Tevin Coleman: Oakland Raiders
This is a dream combination in my opinion, as Tevin Coleman is basically the prototypical Raider (at least as Al Davis would have seen it) thanks to game-breaking speed and shot-out-of-the-cannon acceleration, but he is more than just a sprinter at running back. As we’ve seen over the past four years with the Falcons, Coleman can shed arm tackles, and Jon Gruden would surely love the toughness of a back that rushed for 2,000 yards on a broken foot in college. It’s also worth noting that new general manager Mike Mayock was high on Coleman coming out of Indiana.
Mark Ingram: Tampa Bay Buccaneers
Tampa Bay isn’t going to sit around and hope Bruce Arians develops a bunch of young players to compete in the future, so look for them to possibly poach a running back from inside the division.

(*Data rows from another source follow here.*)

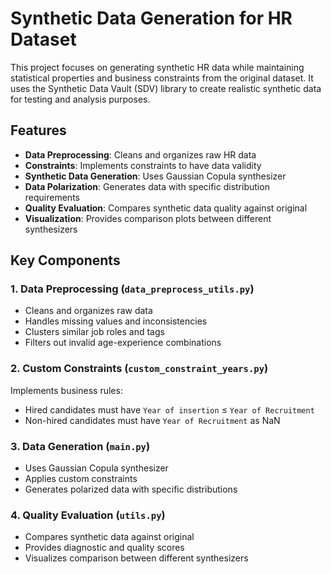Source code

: # Synthetic Data Generation for HR Dataset

This project focuses on generating synthetic HR data while maintaining statistical properties and business constraints from the original dataset. It uses the Synthetic Data Vault (SDV) library to create realistic synthetic data for testing and analysis purposes.

## Features

- **Data Preprocessing**: Cleans and organizes raw HR data
- **Constraints**: Implements constraints to have data validity
- **Synthetic Data Generation**: Uses Gaussian Copula synthesizer
- **Data Polarization**: Generates data with specific distribution requirements
- **Quality Evaluation**: Compares synthetic data quality against original
- **Visualization**: Provides comparison plots between different synthesizers

## Key Components

### 1. Data Preprocessing (`data_preprocess_utils.py`)
- Cleans and organizes raw data
- Handles missing values and inconsistencies
- Clusters similar job roles and tags
- Filters out invalid age-experience combinations

### 2. Custom Constraints (`custom_constraint_years.py`)
Implements business rules:
- Hired candidates must have `Year of insertion` ≤ `Year of Recruitment`
- Non-hired candidates must have `Year of Recruitment` as NaN

### 3. Data Generation (`main.py`)
- Uses Gaussian Copula synthesizer
- Applies custom constraints
- Generates polarized data with specific distributions

### 4. Quality Evaluation (`utils.py`)
- Compares synthetic data against original
- Provides diagnostic and quality scores
- Visualizes comparison between different synthesizers
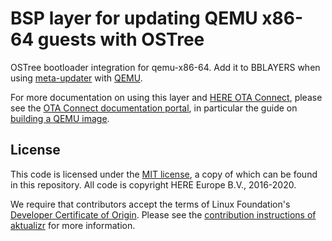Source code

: # BSP layer for updating QEMU x86-64 guests with OSTree

OSTree bootloader integration for qemu-x86-64. Add it to BBLAYERS when using [meta-updater](https://github.com/advancedtelematic/meta-updater) with [QEMU](https://www.qemu.org).

For more documentation on using this layer and [HERE OTA Connect](https://connect.ota.here.com/), please see the [OTA Connect documentation portal](https://docs.ota.here.com/), in particular the guide on [building a QEMU image](https://docs.ota.here.com/ota-client/latest/build-qemu.html).

## License

This code is licensed under the [MIT license](COPYING.MIT), a copy of which can be found in this repository. All code is copyright HERE Europe B.V., 2016-2020.

We require that contributors accept the terms of Linux Foundation's [Developer Certificate of Origin](https://developercertificate.org/). Please see the [contribution instructions of aktualizr](https://github.com/advancedtelematic/aktualizr/blob/master/CONTRIBUTING.md) for more information.
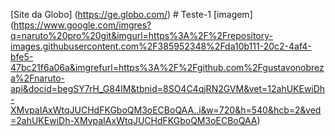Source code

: [Site da Globo] (https://ge.globo.com/) # Teste-1
[imagem] (https://www.google.com/imgres?q=naruto%20pro%20git&imgurl=https%3A%2F%2Frepository-images.githubusercontent.com%2F385952348%2Fda10b111-20c2-4af4-bfe5-47bc21f6a06a&imgrefurl=https%3A%2F%2Fgithub.com%2Fgustavonobreza%2Fnaruto-api&docid=begSY7rH_G84IM&tbnid=8SO4C4qjRN2GVM&vet=12ahUKEwiDh-XMvpaIAxWtqJUCHdFKGboQM3oECBoQAA..i&w=720&h=540&hcb=2&ved=2ahUKEwiDh-XMvpaIAxWtqJUCHdFKGboQM3oECBoQAA)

Mark Ingram will turn 30 at the end of the year, but he doesn’t have a ton of tread on the tires, and 18-20 weekly touches as the clear starter in a talented offense should be alluring in free agency. Plus, the Bucs can hopefully get more out of 2018 second-round pick Ronald Jones II as a change-of-pace slasher that brings some speed off the bench.

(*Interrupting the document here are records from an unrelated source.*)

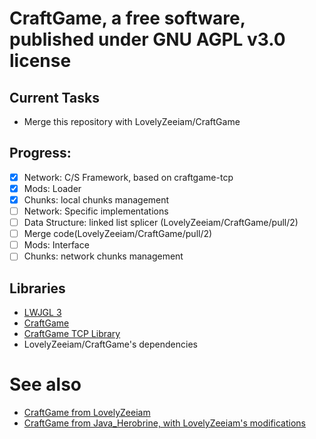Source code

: # CraftGame, a free software, published under GNU AGPL v3.0 license
## Current Tasks
- Merge this repository with LovelyZeeiam/CraftGame

## Progress: 
- [x] Network: C/S Framework, based on craftgame-tcp
- [x] Mods: Loader
- [x] Chunks: local chunks management
- [ ] Network: Specific implementations
- [ ] Data Structure: linked list splicer (LovelyZeeiam/CraftGame/pull/2)
- [ ] Merge code(LovelyZeeiam/CraftGame/pull/2)
- [ ] Mods: Interface
- [ ] Chunks: network chunks management

## Libraries
- <a href="https://www.lwjgl.org">LWJGL 3</a>
- <a href="https://github.com/LovelyZeeiam/CraftGame">CraftGame</a>
- <a href="https://github.com/javaherobrine/craftgame-tcp-library"> CraftGame TCP Library</a>
- LovelyZeeiam/CraftGame's dependencies

# See also
- <a href="https://github.com/LovelyZeeiam/CraftGame">CraftGame from LovelyZeeiam</a>
- <a href="https://github.com/LovelyZeeiam/JaroSideCraftGame">CraftGame from Java_Herobrine, with LovelyZeeiam's modifications</a>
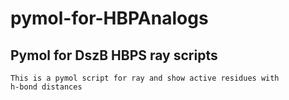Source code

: # pymol-for-HBPAnalogs
## Pymol for DszB HBPS ray scripts
    This is a pymol script for ray and show active residues with
    h-bond distances
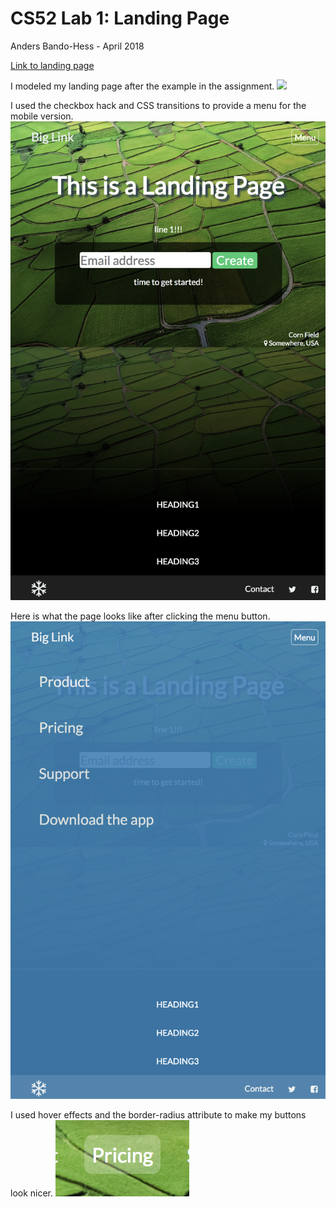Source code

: # CS52 Lab 1: Landing Page

Anders Bando-Hess - April 2018

[Link to landing page](drder.me)

I modeled my landing page after the example in the assignment.
![](img/main-page.png)

I used the checkbox hack and CSS transitions to provide a menu for the mobile version.
![](img/mobile.png)

Here is what the page looks like after clicking the menu button.
![](img/mobile-menu.png)

I used hover effects and the border-radius attribute to make my buttons look nicer.
![](img/border.png)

Latavius Murray: Buffalo Bills
A reunion with the Raiders could be in the cards for Latavius Murray based on the relationships he built with some of his former teammates (including Derek Carr), but I doubt they would sign two starting-caliber runners in free agency. Instead, Murray could stay north and join the Bills, giving Sean McDermott’s squad arguably the best short-yardage back in the league to pair with Josh Allen and his unmatched mobility/power at quarterback. Latavius can also catch passes out of the backfield and stone blitzing defenders.

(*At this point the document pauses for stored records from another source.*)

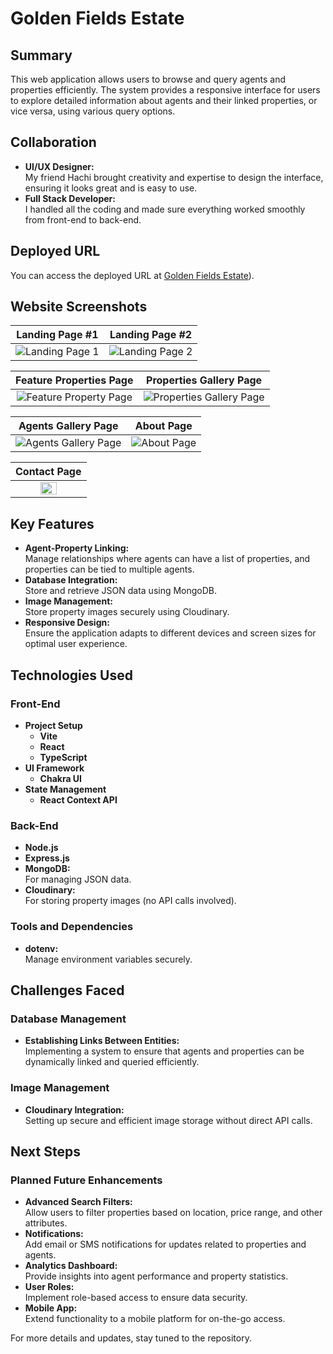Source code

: # Golden Fields Estate

## Summary

This web application allows users to browse and query agents and properties efficiently. The system provides a responsive interface for users to explore detailed information about agents and their linked properties, or vice versa, using various query options.

## Collaboration

- **UI/UX Designer:**
  </br>
  My friend Hachi brought creativity and expertise to design the interface, ensuring it looks great and is easy to use.
- **Full Stack Developer:**
   </br>
  I handled all the coding and made sure everything worked smoothly from front-end to back-end.

## Deployed URL

You can access the deployed URL at [Golden Fields Estate]([https://golden-fields-estate.onrender.com/)).

## Website Screenshots

|                                                                           **Landing Page #1**                                                                             |                                                                          **Landing Page #2**                                                                              |
| :-----------------------------------------------------------------------------------------------------------------------------------------------------------------------: | :-----------------------------------------------------------------------------------------------------------------------------------------------------------------------: |    
|             ![Landing Page 1](https://res.cloudinary.com/dulxbpc3s/image/upload/v1735720647/golden-fields/readme/golden-field-photoshoplandingpage_1_dqcbvh.jpg)          |            ![Landing Page 2](https://res.cloudinary.com/dulxbpc3s/image/upload/v1735720645/golden-fields/readme/golden-field-photoshoplandingpage_2_fkzd2z.jpg)           |


|                                                                       **Feature Properties Page**                                                                         |                                                                       **Properties Gallery Page**                                                                         |
| :-----------------------------------------------------------------------------------------------------------------------------------------------------------------------: | :-----------------------------------------------------------------------------------------------------------------------------------------------------------------------: |    
|         ![Feature Property Page](https://res.cloudinary.com/dulxbpc3s/image/upload/v1735719056/golden-fields/readme/golden-field-photoshopfeatureproperty_o87kpy.jpg)     |     ![Properties Gallery Page](https://res.cloudinary.com/dulxbpc3s/image/upload/v1735719056/golden-fields/readme/golden-field-photoshoppropertiesgallery_egsijb.jpg)     |

|                                                                        **Agents Gallery Page**                                                                            |                                                                             **About Page**                                                                                |
| :-----------------------------------------------------------------------------------------------------------------------------------------------------------------------: | :-----------------------------------------------------------------------------------------------------------------------------------------------------------------------: |    
|          ![Agents Gallery Page](https://res.cloudinary.com/dulxbpc3s/image/upload/v1735719049/golden-fields/readme/golden-field-photoshopagentsgallery_u8lfkx.jpg)        |                ![About Page](https://res.cloudinary.com/dulxbpc3s/image/upload/v1735719050/golden-fields/readme/golden-field-photoshopaboutpage_jgfphk.jpg)               |

|                                                                                          **Contact Page**                                                                                        |
| :----------------------------------------------------------------------------------------------------------------------------------------------------------------------------------------------: |
|      <a href="url"><img src="https://res.cloudinary.com/dulxbpc3s/image/upload/v1735719048/golden-fields/readme/golden-field-photoshopcontactpage_clq1tb.jpg" align="center" width="50%" ></a>   |


## Key Features

- **Agent-Property Linking:**
  </br>
  Manage relationships where agents can have a list of properties, and properties can be tied to multiple agents.
- **Database Integration:**
  </br>
  Store and retrieve JSON data using MongoDB.
- **Image Management:**
  </br>
  Store property images securely using Cloudinary.
- **Responsive Design:**
  </br>
  Ensure the application adapts to different devices and screen sizes for optimal user experience.

## Technologies Used

### Front-End

- **Project Setup**
  - **Vite**
  - **React**
  - **TypeScript**
- **UI Framework**
  - **Chakra UI**
- **State Management**
  - **React Context API**

### Back-End

- **Node.js**
- **Express.js**
- **MongoDB:**
  </br>
  For managing JSON data.
- **Cloudinary:**
  </br>
  For storing property images (no API calls involved).

### Tools and Dependencies

- **dotenv:**
  </br>
  Manage environment variables securely.

## Challenges Faced

### Database Management

- **Establishing Links Between Entities:**
  </br>
  Implementing a system to ensure that agents and properties can be dynamically linked and queried efficiently.

### Image Management

- **Cloudinary Integration:**
  </br>
  Setting up secure and efficient image storage without direct API calls.

## Next Steps

### Planned Future Enhancements

- **Advanced Search Filters:**
  </br>
  Allow users to filter properties based on location, price range, and other attributes.
- **Notifications:**
  </br>
  Add email or SMS notifications for updates related to properties and agents.
- **Analytics Dashboard:**
  </br>
  Provide insights into agent performance and property statistics.
- **User Roles:**
  </br>
  Implement role-based access to ensure data security.
- **Mobile App:**
  </br>
  Extend functionality to a mobile platform for on-the-go access.

For more details and updates, stay tuned to the repository.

Adrian Peterson: Washington Redskins
Health permitting, Derrius Guice is expected to lead the Redskins backfield in 2019, but that doesn’t mean they won’t want Adrian Peterson to return. While AD would obviously rather be featured again coming off a 271-touch campaign, I doubt he gets that opportunity considering the upcoming draft class looks to have upwards of 12-15 starting options, including multiple prospects that project to be available on Day 3. Guice-Peterson would easily be the most violent duo in the NFL.
Jay Ajayi: Philadelphia Eagles
Although he’s the youngest of the top free agent backs, Jay Ajayi could have a cold market in March because he’s coming off a torn ACL and has general concerns about longevity (which caused him to fall to the fifth round of the 2015 NFL Draft). Getting healthy and returning as the leader of Philadelphia’s backfield committee is probably best for Ajayi, who has rushed for 5.1 yards per carry over the past two seasons with the Eagles.